ISDA initiated two new consultations related to amending certain floating rate options that reference interbank offered rates ("IBORs").

The first consultation (the "Supplemental Consultation") is a follow-up to the consultation that ISDA published in July 2018, which sought feedback from market participants regarding approaches for addressing certain technical issues associated with adjustments that will apply to the risk-free rate fallbacks for GBP LIBOR, CHF LIBOR, JPY LIBOR, TIBOR, Euroyen TIBOR and BBSW ("July 2018 Consultation"). The July 2018 Consultation requested preliminary feedback in respect of USD LIBOR and other specified IBORs (the "Supplemental IBORS") and referred to the need to publish a supplemental consultation in respect of such IBORs. The Supplemental Consultation asked market participants whether the same approach should be adopted for the Supplemental IBORs as was adopted for the IBORs subject to the July 2018 Consultation. Additionally, the Supplemental Consultation requests feedback from market participants on the appropriate means of addressing two supplemental issues: (i) the lack of historical secured overnight financing rate ("SOFR") data in connection with applying the historical mean/median spread adjustment approach for SOFR and (ii) whether the fallback for the Singapore Dollar Swap Offer Rate should reference the adjusted SOFR fallback.
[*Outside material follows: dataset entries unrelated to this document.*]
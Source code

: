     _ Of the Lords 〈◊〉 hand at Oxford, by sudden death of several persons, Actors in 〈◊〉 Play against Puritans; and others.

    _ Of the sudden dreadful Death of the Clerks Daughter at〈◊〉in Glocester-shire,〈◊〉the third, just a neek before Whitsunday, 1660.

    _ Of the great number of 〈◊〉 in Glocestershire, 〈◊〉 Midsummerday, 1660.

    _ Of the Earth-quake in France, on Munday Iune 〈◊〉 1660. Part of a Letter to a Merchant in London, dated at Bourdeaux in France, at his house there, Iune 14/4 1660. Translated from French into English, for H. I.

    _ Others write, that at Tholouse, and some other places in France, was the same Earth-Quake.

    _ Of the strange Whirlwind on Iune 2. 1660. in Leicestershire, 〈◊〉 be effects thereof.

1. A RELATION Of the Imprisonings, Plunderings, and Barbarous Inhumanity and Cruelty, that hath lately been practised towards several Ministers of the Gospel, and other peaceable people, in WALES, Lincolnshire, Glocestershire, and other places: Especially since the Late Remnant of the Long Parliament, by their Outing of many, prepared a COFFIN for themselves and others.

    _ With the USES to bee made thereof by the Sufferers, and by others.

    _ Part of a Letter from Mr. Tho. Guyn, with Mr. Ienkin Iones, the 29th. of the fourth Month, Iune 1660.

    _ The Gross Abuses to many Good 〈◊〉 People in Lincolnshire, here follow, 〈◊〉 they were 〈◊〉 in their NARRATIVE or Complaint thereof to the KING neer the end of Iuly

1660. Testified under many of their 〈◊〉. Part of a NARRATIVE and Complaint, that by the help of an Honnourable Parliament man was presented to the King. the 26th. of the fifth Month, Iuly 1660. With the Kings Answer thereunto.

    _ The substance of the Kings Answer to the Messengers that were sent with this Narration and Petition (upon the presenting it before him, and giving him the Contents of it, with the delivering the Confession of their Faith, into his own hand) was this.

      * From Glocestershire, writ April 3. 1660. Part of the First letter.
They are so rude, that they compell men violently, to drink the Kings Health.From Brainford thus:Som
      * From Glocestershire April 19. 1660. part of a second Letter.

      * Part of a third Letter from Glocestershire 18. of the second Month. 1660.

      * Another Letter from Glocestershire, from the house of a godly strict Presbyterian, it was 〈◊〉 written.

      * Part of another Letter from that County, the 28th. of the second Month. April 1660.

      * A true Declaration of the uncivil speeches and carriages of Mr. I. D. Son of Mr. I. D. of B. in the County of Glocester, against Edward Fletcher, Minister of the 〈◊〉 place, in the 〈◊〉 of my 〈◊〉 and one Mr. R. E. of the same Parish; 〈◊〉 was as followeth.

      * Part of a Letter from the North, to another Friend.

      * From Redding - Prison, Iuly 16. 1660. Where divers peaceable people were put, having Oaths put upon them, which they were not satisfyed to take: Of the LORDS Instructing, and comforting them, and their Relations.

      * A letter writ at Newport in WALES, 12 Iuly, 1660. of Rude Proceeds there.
The second consultation concerns pre-cessation issues for certain IBORs, including LIBOR (the "Pre-cessation Consultation"). ISDA is seeking feedback on whether its contemplated fallback amendments to certain floating rate options that reference an IBOR (the "IBOR Amendments") should include a fallback trigger based on a public statement by the regulatory supervisor for the administrator of an IBOR announcing that such IBOR is no longer representative of the related underlying market (a pre-cessation trigger, or "PCT"). ISDA notes that it has decided to release the Pre-cessation Consultation in response to a number of recent developments, including: (i) the decision on the part of the Alternative Reference Rates Committee in the United States to release recommended template fallback language for floating rate notes and syndicated business loans that included a PCT, (ii) statements by the UK Financial Conduct Authority (the "FCA") suggesting that market participants may wish to consider including a PCT based on an announcement by the FCA in their LIBOR derivatives contracts, and (iii) a request from the Financial Stability Board Official Sector Steering Group co-chairs "encouraging ISDA to seek market opinion on the events that should trigger a move to a spread-adjusted fallback rate for LIBOR."
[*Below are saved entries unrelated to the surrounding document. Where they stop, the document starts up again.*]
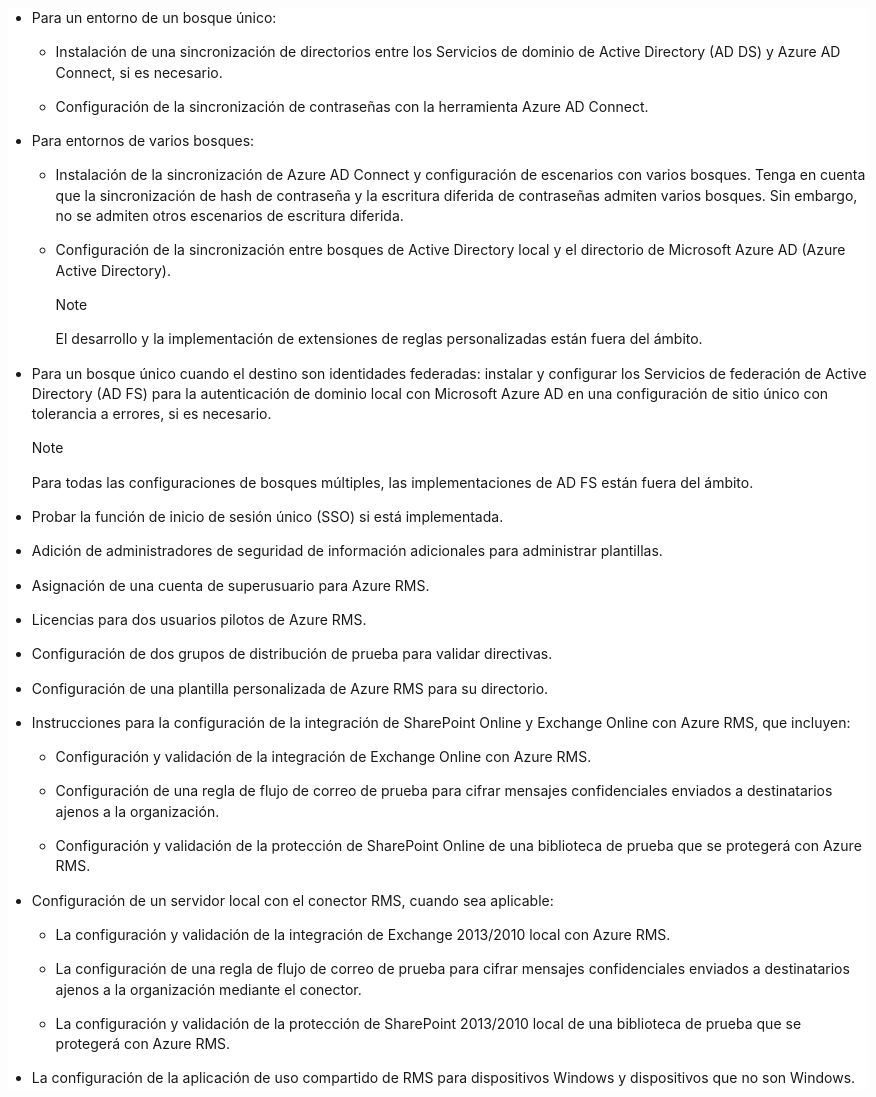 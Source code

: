 -   Para un entorno de un bosque único:

    -   Instalación de una sincronización de directorios entre los Servicios de dominio de Active Directory (AD DS) y Azure AD Connect, si es necesario.

    -   Configuración de la sincronización de contraseñas con la herramienta Azure AD Connect.

-   Para entornos de varios bosques:

    -   Instalación de la sincronización de Azure AD Connect y configuración de escenarios con varios bosques. Tenga en cuenta que la sincronización de hash de contraseña y la escritura diferida de contraseñas admiten varios bosques.  Sin embargo, no se admiten otros escenarios de escritura diferida.

    -   Configuración de la sincronización entre bosques de Active Directory local y el directorio de Microsoft Azure AD (Azure Active Directory).

        > [!NOTE]
        > El desarrollo y la implementación de extensiones de reglas personalizadas están fuera del ámbito.

-   Para un bosque único cuando el destino son identidades federadas: instalar y configurar los Servicios de federación de Active Directory (AD FS) para la autenticación de dominio local con Microsoft Azure AD en una configuración de sitio único con tolerancia a errores, si es necesario.

    > [!NOTE]
    > Para todas las configuraciones de bosques múltiples, las implementaciones de AD FS están fuera del ámbito.

-   Probar la función de inicio de sesión único (SSO) si está implementada.

-   Adición de administradores de seguridad de información adicionales para administrar plantillas.

-   Asignación de una cuenta de superusuario para Azure RMS.

-   Licencias para dos usuarios pilotos de Azure RMS.

-   Configuración de dos grupos de distribución de prueba para validar directivas.

-   Configuración de una plantilla personalizada de Azure RMS para su directorio.

-   Instrucciones para la configuración de la integración de SharePoint Online y Exchange Online con Azure RMS, que incluyen:

    -   Configuración y validación de la integración de Exchange Online con Azure RMS.

    -   Configuración de una regla de flujo de correo de prueba para cifrar mensajes confidenciales enviados a destinatarios ajenos a la organización.

    -   Configuración y validación de la protección de SharePoint Online de una biblioteca de prueba que se protegerá con Azure RMS.

-   Configuración de un servidor local con el conector RMS, cuando sea aplicable:

    -   La configuración y validación de la integración de Exchange 2013/2010 local con Azure RMS.

    -   La configuración de una regla de flujo de correo de prueba para cifrar mensajes confidenciales enviados a destinatarios ajenos a la organización mediante el conector.

    -   La configuración y validación de la protección de SharePoint 2013/2010 local de una biblioteca de prueba que se protegerá con Azure RMS.

-   La configuración de la aplicación de uso compartido de RMS para dispositivos Windows y dispositivos que no son Windows.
In asking market participants to consider the technical issues and questions presented in the Pre-cessation Consultation, ISDA acknowledges a number of the potential benefits of including a PCT in the IBOR Amendments, including: (i) alignment of new derivatives contracts with cash products that include a PCT, (ii) alignment of OTC derivatives contracts with cleared derivatives contracts to the extent central counterparties elect to exercise their discretion to include a PCT in cleared derivatives contracts and (iii) alignment of legacy derivatives contracts with new derivatives contracts, which are unlikely to continue to reference an IBOR to the extent the supervisor for the administrator of an IBOR announces that the IBOR is no longer representative.

In addition, ISDA alludes to a number of potential consequences that may arise if a PCT is included in the IBOR Amendments, including: (i) misalignment between amended derivatives contracts that include a PCT and legacy cash products that do not include PCTs and (ii) the disparity between the spread adjustment determined in respect of a derivatives contract that transitions to an adjusted risk-free rate based on the occurrence of a PCT and the spread adjustment determined in respect of a derivatives contract that transitions to an adjusted risk-free rate based on the occurrence of a permanent cessation of the relevant IBOR.

Finally, ISDA notes a number of factors that may render the inclusion of a PCT unnecessary, including: (i) the requirement that an administrator of an IBOR subject to the EU benchmarks regulation either remediate the IBOR that is not representative or cease publishing such IBOR, (ii) in the case of LIBOR, that the FCA can take steps to require that panel banks that are EU-supervised entities continue to provide submissions to support the publication of LIBOR, and (iii) statements from the FCA suggesting that market participants should not rely on the fallbacks as a strategy to transition to adjusted risk-free rates and that market participants should take steps to transition or close-out IBOR portfolios prior to the occurrence of a trigger event.